Internals of Neural Networks

Introduction

Neural networks power modern AI systems, transforming input data into meaningful predictions. In this chapter, we explore their internal structure, how they process information, and how they are trained and used for inference. We will focus specifically on Transformers, one of the most widely used architectures in natural language processing (NLP).

1. Input Representation and Context Length

Neural networks take inputs in the form of sequences of tokens. These tokens could be words, subwords, or even characters. The number of tokens processed in one pass is limited by a predefined context length, which determines how much information the model can consider at a time. While, in theory, a model could process an infinite number of tokens, practical limitations require restricting this length to a feasible range (e.g., 8,000 tokens in modern Transformer models).

The Role of Parameters in Neural Networks

A neural network consists of a large set of parameters (also called weights) that define how input data is transformed into outputs. These parameters are initially set randomly, leading the model to make arbitrary predictions. However, through a process called training, the parameters are iteratively adjusted to align with meaningful patterns in data.
Think of parameters as knobs on a DJ set—adjusting them changes the way the model processes and interprets inputs.

Mathematical Operations in Neural Networks

At its core, a neural network is a mathematical function that transforms inputs into outputs using a series of operations, such as:

  • Multiplication (scaling inputs with weights)
  • Addition (combining weighted inputs)
  • Exponentiation (e.g., in activation functions)
  • Normalization (adjusting values for stability)
  • Softmax (converting outputs into probabilities)
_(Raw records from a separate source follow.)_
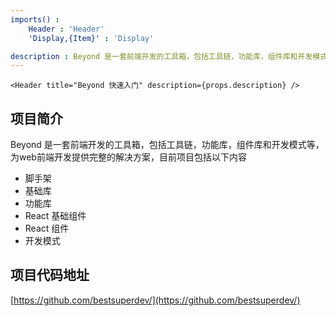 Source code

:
 ```yaml
---
imports() : 
    Header : 'Header'
    'Display,{Item}' : 'Display'

description : Beyond 是一套前端开发的工具箱，包括工具链，功能库，组件库和开发模式，为web前端开发提供完整的解决方案。
---
```


```render
<Header title="Beyond 快速入门" description={props.description} />

```


## 项目简介

Beyond  是一套前端开发的工具箱，包括工具链，功能库，组件库和开发模式等，为web前端开发提供完整的解决方案，目前项目包括以下内容

- 脚手架
- 基础库
- 功能库
- React 基础组件
- React 组件
- 开发模式


## 项目代码地址

[https://github.com/bestsuperdev/](https://github.com/bestsuperdev/) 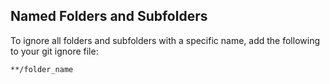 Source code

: ## Named Folders and Subfolders
To ignore all folders and subfolders with a specific name, add the following to your git ignore file:

```txt
**/folder_name
```
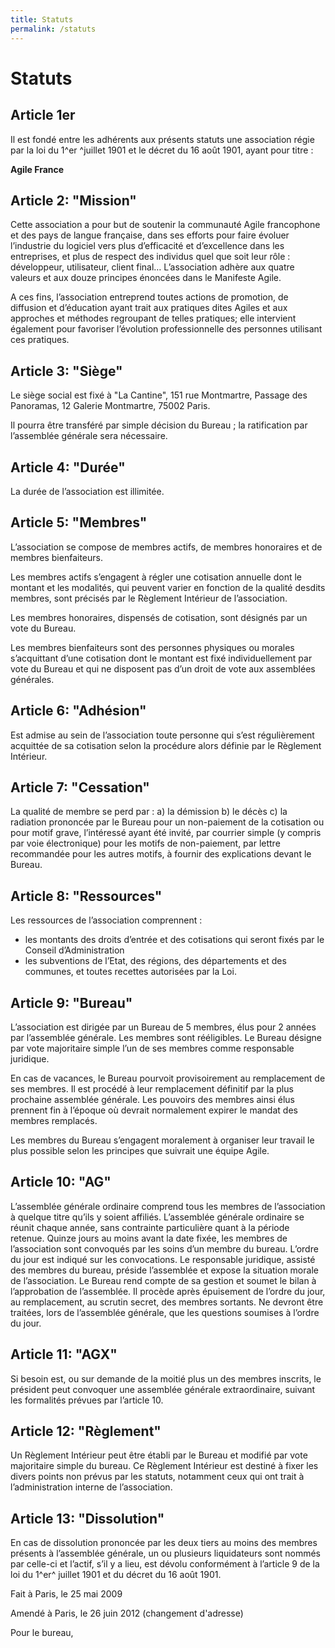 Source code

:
 ```yaml
---
title: Statuts
permalink: /statuts
---
```


# Statuts

## Article 1er

Il est fondé entre les adhérents aux présents statuts une association régie par la loi du 1^er ^juillet 1901 et le décret du 16 août 1901, ayant pour titre :

**Agile France**

## Article 2: "Mission"

Cette association a pour but de soutenir la communauté Agile francophone et des pays de langue française, dans ses efforts pour faire évoluer l’industrie du logiciel vers plus d’efficacité et d’excellence dans les entreprises, et plus de respect des individus quel que soit leur rôle : développeur, utilisateur, client final… L’association adhère aux quatre valeurs et aux douze principes énoncées dans le Manifeste Agile.

A ces fins, l’association entreprend toutes actions de promotion, de diffusion et d’éducation ayant trait aux pratiques dites Agiles et aux approches et méthodes regroupant de telles pratiques; elle intervient également pour favoriser l’évolution professionnelle des personnes utilisant ces pratiques.

## Article 3: "Siège"

Le siège social est fixé à "La Cantine", 151 rue Montmartre, Passage des Panoramas, 12 Galerie Montmartre, 75002 Paris.

Il pourra être transféré par simple décision du Bureau ; la ratification par l’assemblée générale sera nécessaire.

## Article 4: "Durée"

La durée de l’association est illimitée.

## Article 5: "Membres"

L’association se compose de membres actifs, de membres honoraires et de membres bienfaiteurs.

Les membres actifs s’engagent à régler une cotisation annuelle dont le montant et les modalités, qui peuvent varier en fonction de la qualité desdits membres, sont précisés par le Règlement Intérieur de l’association.

Les membres honoraires, dispensés de cotisation, sont désignés par un vote du Bureau.

Les membres bienfaiteurs sont des personnes physiques ou morales s’acquittant d’une cotisation dont le montant est fixé individuellement par vote du Bureau et qui ne disposent pas d’un droit de vote aux assemblées générales.

## Article 6: "Adhésion"

Est admise au sein de l’association toute personne qui s’est régulièrement acquittée de sa cotisation selon la procédure alors définie par le Règlement Intérieur.

## Article 7: "Cessation"

La qualité de membre se perd par : a) la démission b) le décès c) la radiation prononcée par le Bureau pour un non-paiement de la cotisation ou pour motif grave, l’intéressé ayant été invité, par courrier simple (y compris par voie électronique) pour les motifs de non-paiement, par lettre recommandée pour les autres motifs, à fournir des explications devant le Bureau.

## Article 8: "Ressources"

Les ressources de l’association comprennent :

- les montants des droits d’entrée et des cotisations qui seront fixés
par le Conseil d’Administration
- les subventions de l’Etat, des régions, des départements et des
communes, et toutes recettes autorisées par la Loi.

## Article 9: "Bureau"

L’association est dirigée par un Bureau de 5 membres, élus pour 2 années par l’assemblée générale. Les membres sont rééligibles. Le Bureau désigne par vote majoritaire simple l’un de ses membres comme responsable juridique.

En cas de vacances, le Bureau pourvoit provisoirement au remplacement de ses membres. Il est procédé à leur remplacement définitif par la plus prochaine assemblée générale. Les pouvoirs des membres ainsi élus prennent fin à l’époque où devrait normalement expirer le mandat des membres remplacés.

Les membres du Bureau s’engagent moralement à organiser leur travail le plus possible selon les principes que suivrait une équipe Agile.

## Article 10: "AG"

L’assemblée générale ordinaire comprend tous les membres de l’association à quelque titre qu’ils y soient affiliés. L’assemblée générale ordinaire se réunit chaque année, sans contrainte particulière quant à la période retenue. Quinze jours au moins avant la date fixée, les membres de l’association sont convoqués par les soins d’un membre du bureau. L’ordre du jour est indiqué sur les convocations. Le responsable juridique, assisté des membres du bureau, préside l’assemblée et expose la situation morale de l’association. Le Bureau rend compte de sa gestion et soumet le bilan à l’approbation de l’assemblée. Il procède après épuisement de l’ordre du jour, au remplacement, au scrutin secret, des membres sortants. Ne devront être traitées, lors de l’assemblée générale, que les questions soumises à l’ordre du jour.

## Article 11: "AGX"

Si besoin est, ou sur demande de la moitié plus un des membres inscrits, le président peut convoquer une assemblée générale extraordinaire, suivant les formalités prévues par l’article 10.

## Article 12: "Règlement"

Un Règlement Intérieur peut être établi par le Bureau et modifié par vote majoritaire simple du bureau. Ce Règlement Intérieur est destiné à fixer les divers points non prévus par les statuts, notamment ceux qui ont trait à l’administration interne de l’association.

## Article 13: "Dissolution"

En cas de dissolution prononcée par les deux tiers au moins des membres présents à l’assemblée générale, un ou plusieurs liquidateurs sont nommés par celle-ci et l’actif, s’il y a lieu, est dévolu conformément à l’article 9 de la loi du 1^er^ juillet 1901 et du décret du 16 août 1901.

Fait à Paris, le 25 mai 2009

Amendé à Paris, le 26 juin 2012 (changement d'adresse)

Pour le bureau,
The architecture of the neural network dictates how these operations are arranged, ensuring efficiency, expressiveness, and optimizability.

4. The Transformer Architecture

One of the most advanced and widely used neural network architectures is the Transformer, which excels at handling sequential data, such as text.
Structure of a Transformer

A. Transformer consists of several key components:

  • Token Embeddings: Convert input tokens into numerical vectors.
  • Self-Attention Mechanism: Determines how different tokens relate to each other.
  • Layer Normalization: Ensures stable training by normalizing activations.
  • Feedforward Layers (MLP Block): Applies transformations to refine token representations.
  • Output Layer (Softmax): Predicts the next token in a sequence based on learned patterns.
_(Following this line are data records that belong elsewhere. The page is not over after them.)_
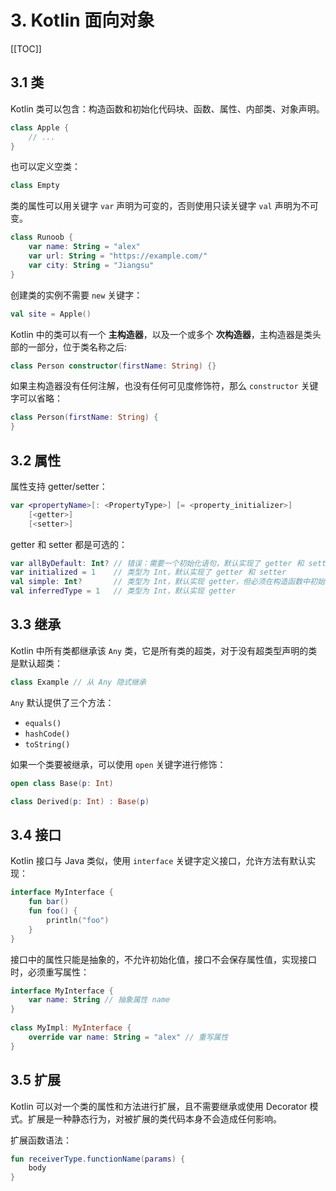 # 3. Kotlin 面向对象

[[TOC]]

## 3.1 类

Kotlin 类可以包含：构造函数和初始化代码块、函数、属性、内部类、对象声明。

```kt
class Apple {
    // ...
}
```

也可以定义空类：

```kt
class Empty
```

类的属性可以用关键字 `var` 声明为可变的，否则使用只读关键字 `val` 声明为不可变。

```kt
class Runoob {
    var name: String = "alex"
    var url: String = "https://example.com/"
    var city: String = "Jiangsu"
}
```

创建类的实例不需要 `new` 关键字：

```kt
val site = Apple()
```

Kotlin 中的类可以有一个 **主构造器**，以及一个或多个 **次构造器**，主构造器是类头部的一部分，位于类名称之后:

```kt
class Person constructor(firstName: String) {}
```

如果主构造器没有任何注解，也没有任何可见度修饰符，那么 `constructor` 关键字可以省略：

```kt
class Person(firstName: String) {
}
```

## 3.2 属性

属性支持 getter/setter：

```kt
var <propertyName>[: <PropertyType>] [= <property_initializer>]
    [<getter>]
    [<setter>]
```

getter 和 setter 都是可选的：

```kt
var allByDefault: Int? // 错误：需要一个初始化语句，默认实现了 getter 和 setter 方法
var initialized = 1    // 类型为 Int，默认实现了 getter 和 setter
val simple: Int?       // 类型为 Int，默认实现 getter，但必须在构造函数中初始化
val inferredType = 1   // 类型为 Int，默认实现 getter
```

## 3.3 继承

Kotlin 中所有类都继承该 `Any` 类，它是所有类的超类，对于没有超类型声明的类是默认超类：

```kt
class Example // 从 Any 隐式继承
```

`Any` 默认提供了三个方法：

- `equals()`
- `hashCode()`
- `toString()`

如果一个类要被继承，可以使用 `open` 关键字进行修饰：

```kt
open class Base(p: Int)

class Derived(p: Int) : Base(p)
```

## 3.4 接口

Kotlin 接口与 Java 类似，使用 `interface` 关键字定义接口，允许方法有默认实现：

```kt
interface MyInterface {
    fun bar()
    fun foo() {
        println("foo")
    }
}
```

接口中的属性只能是抽象的，不允许初始化值，接口不会保存属性值，实现接口时，必须重写属性：

```kt
interface MyInterface {
    var name: String // 抽象属性 name
}
 
class MyImpl: MyInterface {
    override var name: String = "alex" // 重写属性
}
```

## 3.5 扩展

Kotlin 可以对一个类的属性和方法进行扩展，且不需要继承或使用 Decorator 模式。扩展是一种静态行为，对被扩展的类代码本身不会造成任何影响。

扩展函数语法：

```kt
fun receiverType.functionName(params) {
    body
}
```
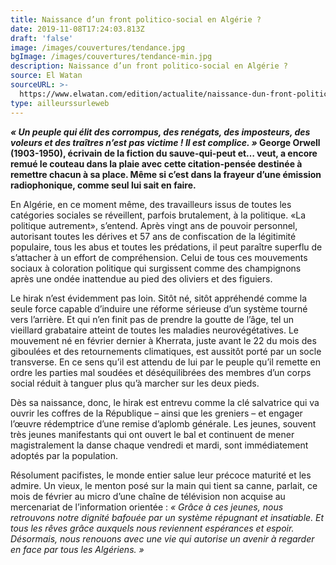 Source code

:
 ```yaml
---
title: Naissance d’un front politico-social en Algérie ?
date: 2019-11-08T17:24:03.813Z
draft: 'false'
image: /images/couvertures/tendance.jpg
bgImage: /images/couvertures/tendance-min.jpg
description: Naissance d’un front politico-social en Algérie ?
source: El Watan
sourceURL: >-
  https://www.elwatan.com/edition/actualite/naissance-dun-front-politico-social-en-algerie-07-11-2019
type: ailleurssurleweb
---
```

**_« Un peuple qui élit des corrompus, des renégats, des imposteurs, des voleurs et des traîtres n’est pas victime ! Il est complice. »_ George Orwell (1903-1950), écrivain de la fiction du sauve-qui-peut et… veut, a encore remué le couteau dans la plaie avec cette citation-pensée destinée à remettre chacun à sa place. Même si c’est dans la frayeur d’une émission radiophonique, comme seul lui sait en faire.**



En Algérie, en ce moment même, des travailleurs issus de toutes les catégories sociales se réveillent, parfois brutalement, à la politique. «La politique autrement», s’entend. Après vingt ans de pouvoir personnel, autorisant toutes les dérives et 57 ans de confiscation de la légitimité populaire, tous les abus et toutes les prédations, il peut paraître superflu de s’attacher à un effort de compréhension. Celui de tous ces mouvements sociaux à coloration politique qui surgissent comme des champignons après une ondée inattendue au pied des oliviers et des figuiers.



Le hirak n’est évidemment pas loin. Sitôt né, sitôt appréhendé comme la seule force capable d’induire une réforme sérieuse d’un système tourné vers l’arrière. Et qui n’en finit pas de prendre la goutte de l’âge, tel un vieillard grabataire atteint de toutes les maladies neurovégétatives. Le mouvement né en février dernier à Kherrata, juste avant le 22 du mois des giboulées et des retournements climatiques, est aussitôt porté par un socle transverse. En ce sens qu’il est attendu de lui par le peuple qu’il remette en ordre les parties mal soudées et déséquilibrées des membres d’un corps social réduit à tanguer plus qu’à marcher sur les deux pieds.



Dès sa naissance, donc, le hirak est entrevu comme la clé salvatrice qui va ouvrir les coffres de la République – ainsi que les greniers – et engager l’œuvre rédemptrice d’une remise d’aplomb générale. Les jeunes, souvent très jeunes manifestants qui ont ouvert le bal et continuent de mener magistralement la danse chaque vendredi et mardi, sont immédiatement adoptés par la population.



Résolument pacifistes, le monde entier salue leur précoce maturité et les admire. Un vieux, le menton posé sur la main qui tient sa canne, parlait, ce mois de février au micro d’une chaîne de télévision non acquise au mercenariat de l’information orientée : _« Grâce à ces jeunes, nous retrouvons notre dignité bafouée par un système répugnant et insatiable. Et tous les rêves grâce auxquels nous reviennent espérances et espoir. Désormais, nous renouons avec une vie qui autorise un avenir à regarder en face par tous les Algériens. »_
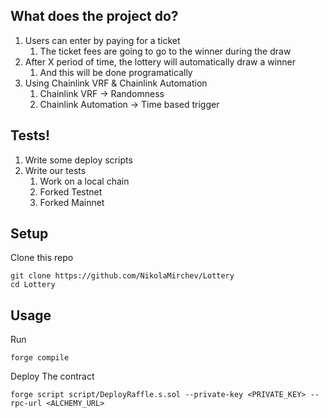 ## What does the project do?

1. Users can enter by paying for a ticket
    1. The ticket fees are going to go to the winner during the draw
2. After X period of time, the lottery will automatically draw a winner
    1. And this will be done programatically
3. Using Chainlink VRF & Chainlink Automation
    1. Chainlink VRF -> Randomness
    2. Chainlink Automation -> Time based trigger

## Tests!
1. Write some deploy scripts
2. Write our tests
    1. Work on a local chain
    2. Forked Testnet
    3. Forked Mainnet

## Setup

Clone this repo

```
git clone https://github.com/NikolaMirchev/Lottery
cd Lottery
```

## Usage

Run

```
forge compile
```

Deploy The contract

```
forge script script/DeployRaffle.s.sol --private-key <PRIVATE_KEY> --rpc-url <ALCHEMY_URL>
```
B.Information Flow in a Transformer

  • Input tokens are first embedded into numerical vectors.
  • These embeddings are passed through self-attention layers, allowing the model to focus on relevant parts of the input
  • The output of self-attention is processed through feedforward layers, refining the representation.
  • The final layer produces logits, which are converted into probabilities to determine the next token prediction.
Training a Neural Network

Training a neural network involves finding the best parameter values to minimize prediction errors. The key steps include:

  1. Forward Pass: Compute predictions based on current parameter values.
  2. Loss Calculation: Compare predictions with actual outputs to measure error.
  3. Backward Pass (Gradient Descent): Adjust parameters using optimization techniques like Stochastic Gradient Descent (SGD) or Adam to reduce error.
  4. Iteration: Repeat these steps over millions of examples until the model generalizes well to unseen data.
Inference: Generating New Data

Once a neural network is trained, it can be used for inference, meaning it generates new data based on learned patterns.
How Inference Works:

  1. Input Processing:
    A sequence of tokens is provided to the trained model.
  2. Prediction:
    The model computes probabilities for the next token.
  3. Sampling:
    The next token is selected based on probabilities (e.g., greedy decoding, beam search, or temperature-controlled sampling).
  4. Iteration:
    Steps 1-3 are repeated until the desired sequence length is reached.

For example, given the input "Once upon a time," the model might predict the next word as "there" and continue generating a coherent story.